Training Wheels

Is this when the training wheels come off?

The moment you let me

cross the road on my own?

I’ll look both ways, I promise.

Left, right, and left again.

You left again.

Just when I thought

I could have you both to myself

after having shared you with strangers.

Oh, how I couldn’t share so much of me

because you were never really free.

Is this when I’m thrown in the pool

to sink or swim?

I never really did learn.

Too afraid to trust you to hold me

with my head just above the water.

I know I never made things easy.

And that never did change.

Too many years of being told I was strange, difficult, weird.

My only protectors

became the two I feared.

Scared of the judgement

I pushed the limits of defiance,

crossing lines just to cross them,

picking fights I’ll never win, but never lose.

All I wanted was to be.

Is this the real cutting of the cord?

The one that was wrapped around my neck when I was born?

Forever grateful you saved my life that day.

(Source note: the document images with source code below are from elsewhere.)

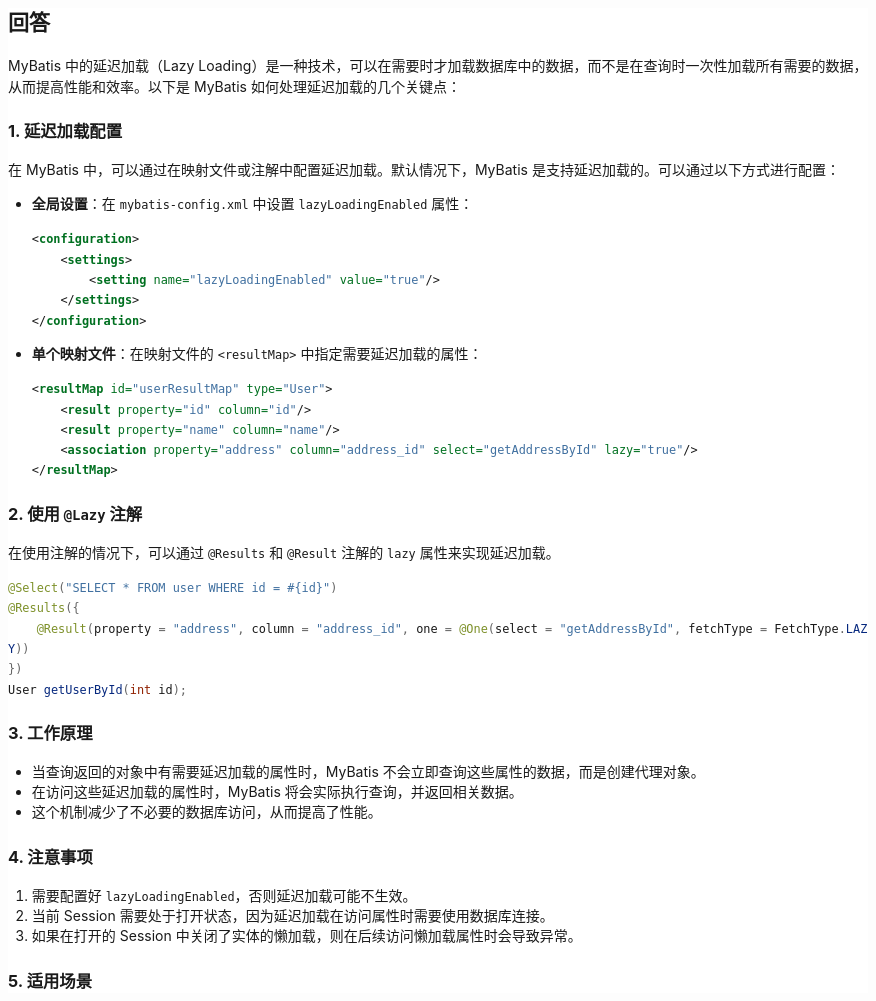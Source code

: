 ## 回答

MyBatis 中的延迟加载（Lazy Loading）是一种技术，可以在需要时才加载数据库中的数据，而不是在查询时一次性加载所有需要的数据，从而提高性能和效率。以下是 MyBatis 如何处理延迟加载的几个关键点：

### 1. 延迟加载配置

在 MyBatis 中，可以通过在映射文件或注解中配置延迟加载。默认情况下，MyBatis 是支持延迟加载的。可以通过以下方式进行配置：

- **全局设置**：在 `mybatis-config.xml` 中设置 `lazyLoadingEnabled` 属性：

  ```xml
  <configuration>
      <settings>
          <setting name="lazyLoadingEnabled" value="true"/>
      </settings>
  </configuration>
  ```

- **单个映射文件**：在映射文件的 `<resultMap>` 中指定需要延迟加载的属性：

  ```xml
  <resultMap id="userResultMap" type="User">
      <result property="id" column="id"/>
      <result property="name" column="name"/>
      <association property="address" column="address_id" select="getAddressById" lazy="true"/>
  </resultMap>
  ```

### 2. 使用 `@Lazy` 注解

在使用注解的情况下，可以通过 `@Results` 和 `@Result` 注解的 `lazy` 属性来实现延迟加载。

```java
@Select("SELECT * FROM user WHERE id = #{id}")
@Results({
    @Result(property = "address", column = "address_id", one = @One(select = "getAddressById", fetchType = FetchType.LAZY))
})
User getUserById(int id);
```

### 3. 工作原理

- 当查询返回的对象中有需要延迟加载的属性时，MyBatis 不会立即查询这些属性的数据，而是创建代理对象。
- 在访问这些延迟加载的属性时，MyBatis 将会实际执行查询，并返回相关数据。
- 这个机制减少了不必要的数据库访问，从而提高了性能。

### 4. 注意事项

1. 需要配置好 `lazyLoadingEnabled`，否则延迟加载可能不生效。
2. 当前 Session 需要处于打开状态，因为延迟加载在访问属性时需要使用数据库连接。
3. 如果在打开的 Session 中关闭了实体的懒加载，则在后续访问懒加载属性时会导致异常。 

### 5. 适用场景
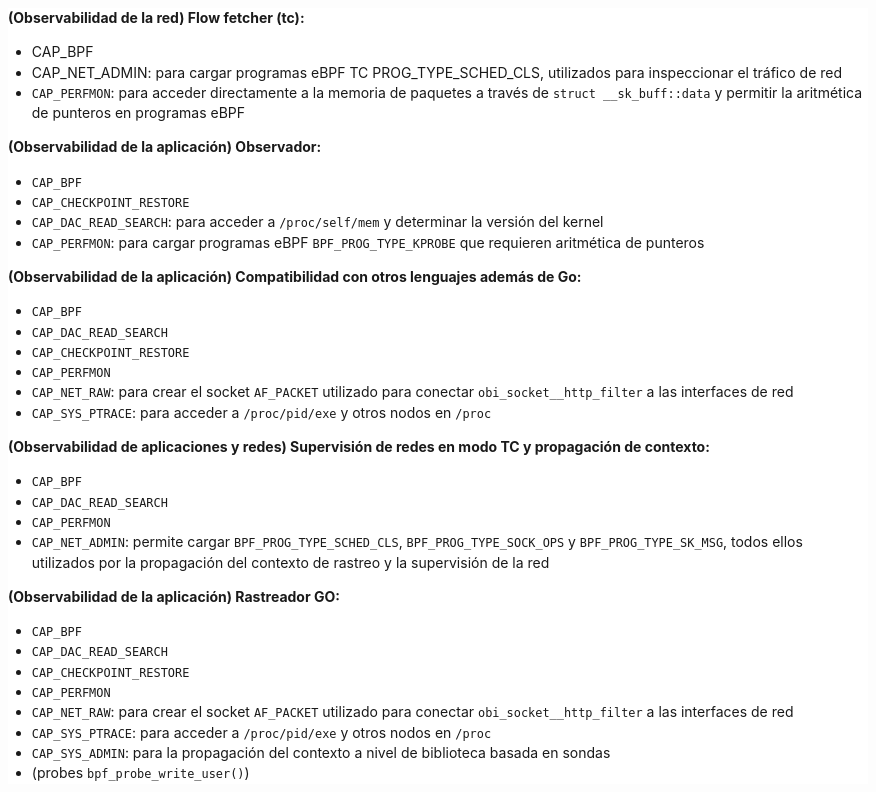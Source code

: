**(Observabilidad de la red) Flow fetcher (tc):**

- CAP_BPF
- CAP_NET_ADMIN: para cargar programas eBPF TC PROG_TYPE_SCHED_CLS, utilizados para inspeccionar el tráfico de red
- `CAP_PERFMON`: para acceder directamente a la memoria de paquetes a través de `struct __sk_buff::data` y permitir la aritmética de punteros en programas eBPF

**(Observabilidad de la aplicación) Observador:**

- `CAP_BPF`
- `CAP_CHECKPOINT_RESTORE`
- `CAP_DAC_READ_SEARCH`: para acceder a `/proc/self/mem` y determinar la versión del kernel
- `CAP_PERFMON`: para cargar programas eBPF `BPF_PROG_TYPE_KPROBE` que requieren aritmética de punteros

**(Observabilidad de la aplicación) Compatibilidad con otros lenguajes además de Go:**

- `CAP_BPF`
- `CAP_DAC_READ_SEARCH`
- `CAP_CHECKPOINT_RESTORE`
- `CAP_PERFMON`
- `CAP_NET_RAW`: para crear el socket `AF_PACKET` utilizado para conectar 
  `obi_socket__http_filter` a las interfaces de red
- `CAP_SYS_PTRACE`: para acceder a `/proc/pid/exe` y otros nodos en `/proc`

**(Observabilidad de aplicaciones y redes) Supervisión de redes en modo TC y propagación de contexto:**

- `CAP_BPF`
- `CAP_DAC_READ_SEARCH`
- `CAP_PERFMON`
- `CAP_NET_ADMIN`: permite cargar `BPF_PROG_TYPE_SCHED_CLS`,
  `BPF_PROG_TYPE_SOCK_OPS` y `BPF_PROG_TYPE_SK_MSG`, todos ellos utilizados por la 
  propagación del contexto de rastreo y la supervisión de la red

**(Observabilidad de la aplicación) Rastreador GO:**

- `CAP_BPF`
- `CAP_DAC_READ_SEARCH`
- `CAP_CHECKPOINT_RESTORE`
- `CAP_PERFMON`
- `CAP_NET_RAW`: para crear el socket `AF_PACKET` utilizado para conectar
  `obi_socket__http_filter` a las interfaces de red
- `CAP_SYS_PTRACE`: para acceder a `/proc/pid/exe` y otros nodos en `/proc`
- `CAP_SYS_ADMIN`: para la propagación del contexto a nivel de biblioteca basada en sondas 
- (probes `bpf_probe_write_user()`)
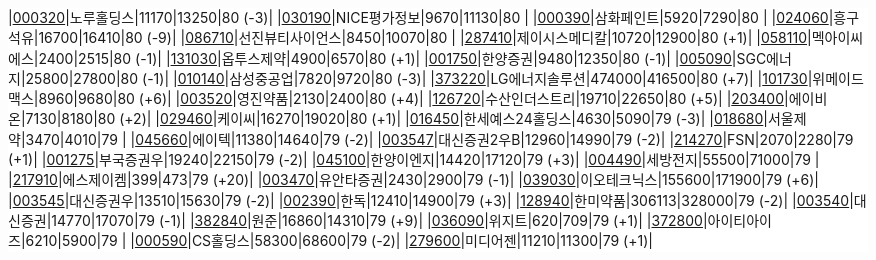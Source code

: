 |[000320](https://finance.daum.net/quotes/A000320)|노루홀딩스|11170|13250|80 (-3)|
|[030190](https://finance.daum.net/quotes/A030190)|NICE평가정보|9670|11130|80 |
|[000390](https://finance.daum.net/quotes/A000390)|삼화페인트|5920|7290|80 |
|[024060](https://finance.daum.net/quotes/A024060)|흥구석유|16700|16410|80 (-9)|
|[086710](https://finance.daum.net/quotes/A086710)|선진뷰티사이언스|8450|10070|80 |
|[287410](https://finance.daum.net/quotes/A287410)|제이시스메디칼|10720|12900|80 (+1)|
|[058110](https://finance.daum.net/quotes/A058110)|멕아이씨에스|2400|2515|80 (-1)|
|[131030](https://finance.daum.net/quotes/A131030)|옵투스제약|4900|6570|80 (+1)|
|[001750](https://finance.daum.net/quotes/A001750)|한양증권|9480|12350|80 (-1)|
|[005090](https://finance.daum.net/quotes/A005090)|SGC에너지|25800|27800|80 (-1)|
|[010140](https://finance.daum.net/quotes/A010140)|삼성중공업|7820|9720|80 (-3)|
|[373220](https://finance.daum.net/quotes/A373220)|LG에너지솔루션|474000|416500|80 (+7)|
|[101730](https://finance.daum.net/quotes/A101730)|위메이드맥스|8960|9680|80 (+6)|
|[003520](https://finance.daum.net/quotes/A003520)|영진약품|2130|2400|80 (+4)|
|[126720](https://finance.daum.net/quotes/A126720)|수산인더스트리|19710|22650|80 (+5)|
|[203400](https://finance.daum.net/quotes/A203400)|에이비온|7130|8180|80 (+2)|
|[029460](https://finance.daum.net/quotes/A029460)|케이씨|16270|19020|80 (+1)|
|[016450](https://finance.daum.net/quotes/A016450)|한세예스24홀딩스|4630|5090|79 (-3)|
|[018680](https://finance.daum.net/quotes/A018680)|서울제약|3470|4010|79 |
|[045660](https://finance.daum.net/quotes/A045660)|에이텍|11380|14640|79 (-2)|
|[003547](https://finance.daum.net/quotes/A003547)|대신증권2우B|12960|14990|79 (-2)|
|[214270](https://finance.daum.net/quotes/A214270)|FSN|2070|2280|79 (+1)|
|[001275](https://finance.daum.net/quotes/A001275)|부국증권우|19240|22150|79 (-2)|
|[045100](https://finance.daum.net/quotes/A045100)|한양이엔지|14420|17120|79 (+3)|
|[004490](https://finance.daum.net/quotes/A004490)|세방전지|55500|71000|79 |
|[217910](https://finance.daum.net/quotes/A217910)|에스제이켐|399|473|79 (+20)|
|[003470](https://finance.daum.net/quotes/A003470)|유안타증권|2430|2900|79 (-1)|
|[039030](https://finance.daum.net/quotes/A039030)|이오테크닉스|155600|171900|79 (+6)|
|[003545](https://finance.daum.net/quotes/A003545)|대신증권우|13510|15630|79 (-2)|
|[002390](https://finance.daum.net/quotes/A002390)|한독|12410|14900|79 (+3)|
|[128940](https://finance.daum.net/quotes/A128940)|한미약품|306113|328000|79 (-2)|
|[003540](https://finance.daum.net/quotes/A003540)|대신증권|14770|17070|79 (-1)|
|[382840](https://finance.daum.net/quotes/A382840)|원준|16860|14310|79 (+9)|
|[036090](https://finance.daum.net/quotes/A036090)|위지트|620|709|79 (+1)|
|[372800](https://finance.daum.net/quotes/A372800)|아이티아이즈|6210|5900|79 |
|[000590](https://finance.daum.net/quotes/A000590)|CS홀딩스|58300|68600|79 (-2)|
|[279600](https://finance.daum.net/quotes/A279600)|미디어젠|11210|11300|79 (+1)|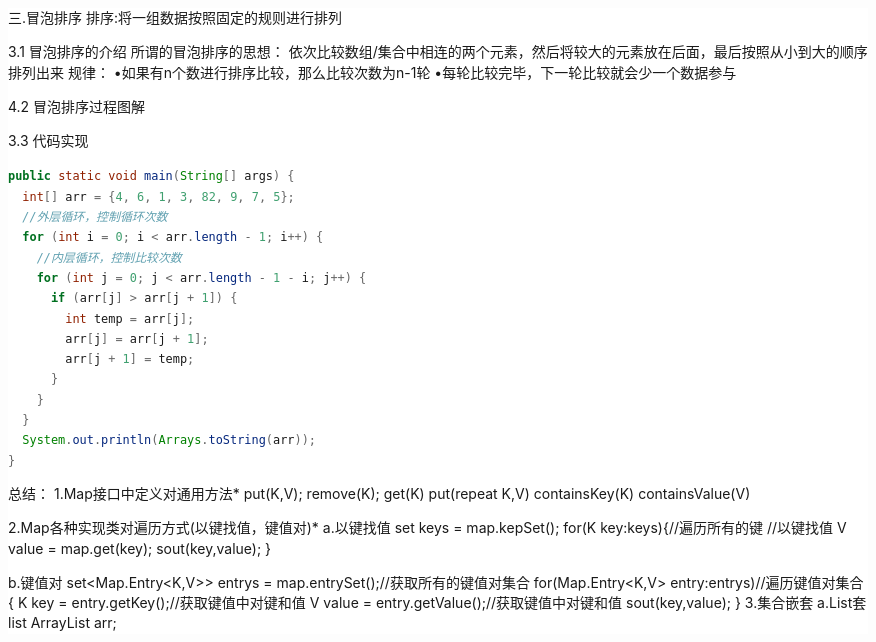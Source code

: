 三.冒泡排序
排序:将一组数据按照固定的规则进行排列

3.1 冒泡排序的介绍
所谓的冒泡排序的思想：
依次比较数组/集合中相连的两个元素，然后将较大的元素放在后面，最后按照从小到大的顺序排列出来
规律：
•如果有n个数进行排序比较，那么比较次数为n-1轮
•每轮比较完毕，下一轮比较就会少一个数据参与

4.2 冒泡排序过程图解

3.3 代码实现

```java
public static void main(String[] args) {
  int[] arr = {4, 6, 1, 3, 82, 9, 7, 5};
  //外层循环，控制循环次数
  for (int i = 0; i < arr.length - 1; i++) {
    //内层循环，控制比较次数
    for (int j = 0; j < arr.length - 1 - i; j++) {
      if (arr[j] > arr[j + 1]) {
        int temp = arr[j];
        arr[j] = arr[j + 1];
        arr[j + 1] = temp;
      }
    }
  }
  System.out.println(Arrays.toString(arr));
}
```


总结：
1.Map接口中定义对通用方法*
put(K,V);
remove(K);
get(K)
put(repeat K,V)
containsKey(K)
containsValue(V)

2.Map各种实现类对遍历方式(以键找值，键值对)*
a.以键找值
set keys = map.kepSet();
for(K key:keys){//遍历所有的键
//以键找值
V value = map.get(key);
sout(key,value);
}

b.键值对
set<Map.Entry<K,V>> entrys = map.entrySet();//获取所有的键值对集合
for(Map.Entry<K,V> entry:entrys)//遍历键值对集合
{
K key = entry.getKey();//获取键值中对键和值
V value = entry.getValue();//获取键值中对键和值
sout(key,value);
}
3.集合嵌套
a.List套list
ArrayList<ArrayList> arr;
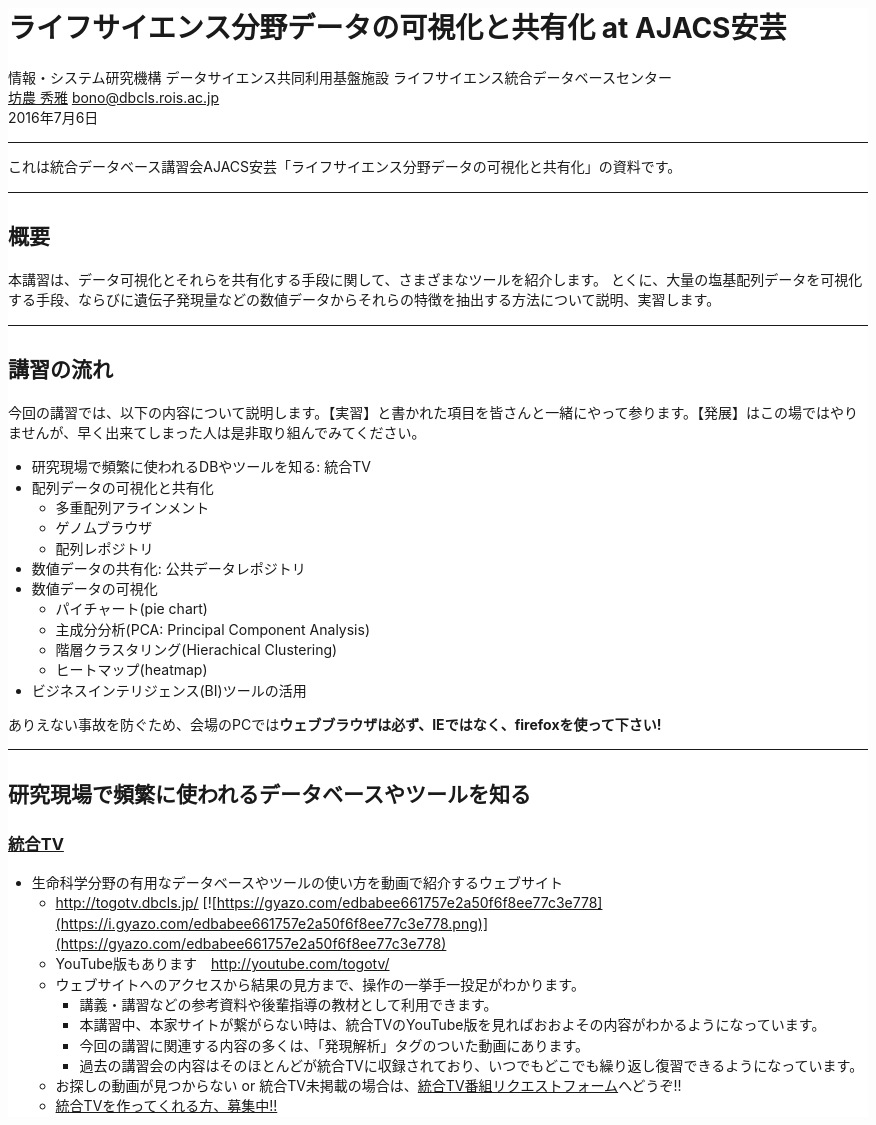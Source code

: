 # ライフサイエンス分野データの可視化と共有化 at AJACS安芸

情報・システム研究機構 データサイエンス共同利用基盤施設 ライフサイエンス統合データベースセンター  
[坊農 秀雅](http://bonohu.jp/) bono@dbcls.rois.ac.jp  
2016年7月6日 


----

これは統合データベース講習会AJACS安芸「ライフサイエンス分野データの可視化と共有化」の資料です。 

----

## 概要

本講習は、データ可視化とそれらを共有化する手段に関して、さまざまなツールを紹介します。
とくに、大量の塩基配列データを可視化する手段、ならびに遺伝子発現量などの数値データからそれらの特徴を抽出する方法について説明、実習します。
 

----

## 講習の流れ
今回の講習では、以下の内容について説明します。【実習】と書かれた項目を皆さんと一緒にやって参ります。【発展】はこの場ではやりませんが、早く出来てしまった人は是非取り組んでみてください。

- 研究現場で頻繁に使われるDBやツールを知る: 統合TV
- 配列データの可視化と共有化
	- 多重配列アラインメント
	- ゲノムブラウザ
	- 配列レポジトリ	
- 数値データの共有化: 公共データレポジトリ
- 数値データの可視化
	- パイチャート(pie chart)
	- 主成分分析(PCA: Principal Component Analysis)
	- 階層クラスタリング(Hierachical Clustering)
	- ヒートマップ(heatmap)
- ビジネスインテリジェンス(BI)ツールの活用

ありえない事故を防ぐため、会場のPCでは**ウェブブラウザは必ず、IEではなく、firefoxを使って下さい!**

----

## 研究現場で頻繁に使われるデータベースやツールを知る
### [統合TV](http://togotv.dbcls.jp/ja/)
- 生命科学分野の有用なデータベースやツールの使い方を動画で紹介するウェブサイト
    - http://togotv.dbcls.jp/ [![https://gyazo.com/edbabee661757e2a50f6f8ee77c3e778](https://i.gyazo.com/edbabee661757e2a50f6f8ee77c3e778.png)](https://gyazo.com/edbabee661757e2a50f6f8ee77c3e778)
    - YouTube版もあります　http://youtube.com/togotv/
    - ウェブサイトへのアクセスから結果の見方まで、操作の一挙手一投足がわかります。
        - 講義・講習などの参考資料や後輩指導の教材として利用できます。
        - 本講習中、本家サイトが繋がらない時は、統合TVのYouTube版を見ればおおよその内容がわかるようになっています。
        - 今回の講習に関連する内容の多くは、「発現解析」タグのついた動画にあります。
        - 過去の講習会の内容はそのほとんどが統合TVに収録されており、いつでもどこでも繰り返し復習できるようになっています。
    - お探しの動画が見つからない or 統合TV未掲載の場合は、[統合TV番組リクエストフォーム](http://togotv.dbcls.jp/ja/contact.html)へどうぞ!!
    - [統合TVを作ってくれる方、募集中!!](https://twitter.com/bonohu/status/747954940157399040)
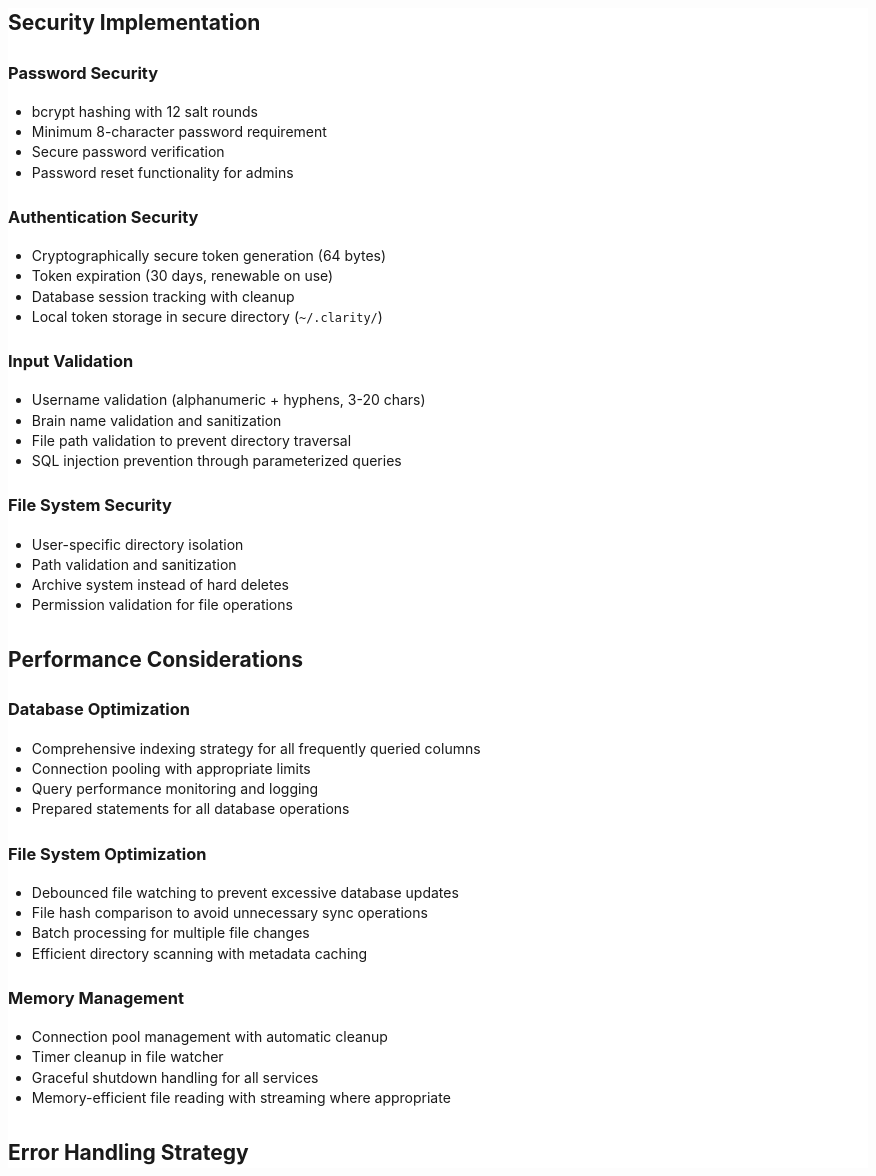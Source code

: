 ## Security Implementation

### Password Security
- bcrypt hashing with 12 salt rounds
- Minimum 8-character password requirement
- Secure password verification
- Password reset functionality for admins

### Authentication Security
- Cryptographically secure token generation (64 bytes)
- Token expiration (30 days, renewable on use)
- Database session tracking with cleanup
- Local token storage in secure directory (`~/.clarity/`)

### Input Validation
- Username validation (alphanumeric + hyphens, 3-20 chars)
- Brain name validation and sanitization
- File path validation to prevent directory traversal
- SQL injection prevention through parameterized queries

### File System Security
- User-specific directory isolation
- Path validation and sanitization
- Archive system instead of hard deletes
- Permission validation for file operations

## Performance Considerations

### Database Optimization
- Comprehensive indexing strategy for all frequently queried columns
- Connection pooling with appropriate limits
- Query performance monitoring and logging
- Prepared statements for all database operations

### File System Optimization
- Debounced file watching to prevent excessive database updates
- File hash comparison to avoid unnecessary sync operations
- Batch processing for multiple file changes
- Efficient directory scanning with metadata caching

### Memory Management
- Connection pool management with automatic cleanup
- Timer cleanup in file watcher
- Graceful shutdown handling for all services
- Memory-efficient file reading with streaming where appropriate

## Error Handling Strategy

But I can no longer be sorry I live my life

my way.

I can’t anymore

If only I could express

the way my shoulders tense

whenever I’m in your presence,

or the mere thought of having to be.

The pretending gets harder

because it requires me to,

yet again,

do something for you.

I lie awake with questions

I’ll never receive answers to,

hoping to not repeat your mistakes,

a challenge I must take.

It’s not the overbearing nature of your care,

nor the way no thought is left to spare.

It’s there mere fact that when I speak

it’s just a child you’ll always see.

What is it I lack?

Did I fear the water or my ability to swim?

Was I afraid of the heights or scared to sense safety up high?

Is my hesitation to branch out based on a fear of failure?

Or is this lack of faith a lack of trust in myself?